» Data:

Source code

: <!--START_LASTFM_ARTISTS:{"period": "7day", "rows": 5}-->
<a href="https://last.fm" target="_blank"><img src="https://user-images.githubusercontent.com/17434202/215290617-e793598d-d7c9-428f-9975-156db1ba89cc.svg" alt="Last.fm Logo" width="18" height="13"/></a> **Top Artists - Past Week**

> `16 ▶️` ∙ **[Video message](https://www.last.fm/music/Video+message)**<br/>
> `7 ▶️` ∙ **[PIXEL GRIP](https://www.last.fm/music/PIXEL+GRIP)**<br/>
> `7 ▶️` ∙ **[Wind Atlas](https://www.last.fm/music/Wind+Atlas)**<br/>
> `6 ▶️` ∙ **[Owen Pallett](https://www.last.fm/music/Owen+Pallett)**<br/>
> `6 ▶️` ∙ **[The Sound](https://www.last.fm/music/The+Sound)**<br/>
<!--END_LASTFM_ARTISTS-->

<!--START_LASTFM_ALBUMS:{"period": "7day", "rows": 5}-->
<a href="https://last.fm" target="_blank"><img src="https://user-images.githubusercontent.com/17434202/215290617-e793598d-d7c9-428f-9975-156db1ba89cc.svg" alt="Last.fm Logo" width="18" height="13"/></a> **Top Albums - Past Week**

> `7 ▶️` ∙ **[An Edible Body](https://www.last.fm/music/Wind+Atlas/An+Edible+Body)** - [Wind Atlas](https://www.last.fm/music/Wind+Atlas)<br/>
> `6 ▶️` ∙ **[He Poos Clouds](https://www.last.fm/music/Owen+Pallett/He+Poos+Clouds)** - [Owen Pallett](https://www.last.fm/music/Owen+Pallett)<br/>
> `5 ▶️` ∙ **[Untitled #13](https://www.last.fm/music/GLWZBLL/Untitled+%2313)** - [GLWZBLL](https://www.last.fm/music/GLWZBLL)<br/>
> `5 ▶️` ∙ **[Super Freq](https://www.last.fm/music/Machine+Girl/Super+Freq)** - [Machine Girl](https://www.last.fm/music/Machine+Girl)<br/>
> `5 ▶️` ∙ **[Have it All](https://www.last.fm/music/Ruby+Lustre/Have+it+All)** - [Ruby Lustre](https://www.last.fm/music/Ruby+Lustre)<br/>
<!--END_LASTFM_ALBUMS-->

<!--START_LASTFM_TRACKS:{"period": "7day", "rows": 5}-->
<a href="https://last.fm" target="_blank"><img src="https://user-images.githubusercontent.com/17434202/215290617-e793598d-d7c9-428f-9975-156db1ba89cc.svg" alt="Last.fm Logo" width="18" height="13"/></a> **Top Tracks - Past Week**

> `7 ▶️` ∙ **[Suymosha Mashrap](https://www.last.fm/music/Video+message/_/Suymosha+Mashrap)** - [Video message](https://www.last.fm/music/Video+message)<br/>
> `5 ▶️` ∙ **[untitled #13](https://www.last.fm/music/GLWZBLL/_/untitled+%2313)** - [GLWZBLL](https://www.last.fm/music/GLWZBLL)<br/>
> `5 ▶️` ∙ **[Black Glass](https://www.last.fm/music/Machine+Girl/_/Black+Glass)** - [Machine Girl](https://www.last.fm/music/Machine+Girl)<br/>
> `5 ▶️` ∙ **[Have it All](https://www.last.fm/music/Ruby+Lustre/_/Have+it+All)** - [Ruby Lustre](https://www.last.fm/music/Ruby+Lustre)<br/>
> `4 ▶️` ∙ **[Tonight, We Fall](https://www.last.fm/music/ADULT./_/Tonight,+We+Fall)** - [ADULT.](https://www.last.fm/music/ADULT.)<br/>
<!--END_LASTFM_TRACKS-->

» Brief:
Please go through the material and return each line where the word "Atlas" appears.

» Answer to the problem:
> `7 ▶️` ∙ **[Wind Atlas](https://www.last.fm/music/Wind+Atlas)**<br/>
> `7 ▶️` ∙ **[An Edible Body](https://www.last.fm/music/Wind+Atlas/An+Edible+Body)** - [Wind Atlas](https://www.last.fm/music/Wind+Atlas)<br/>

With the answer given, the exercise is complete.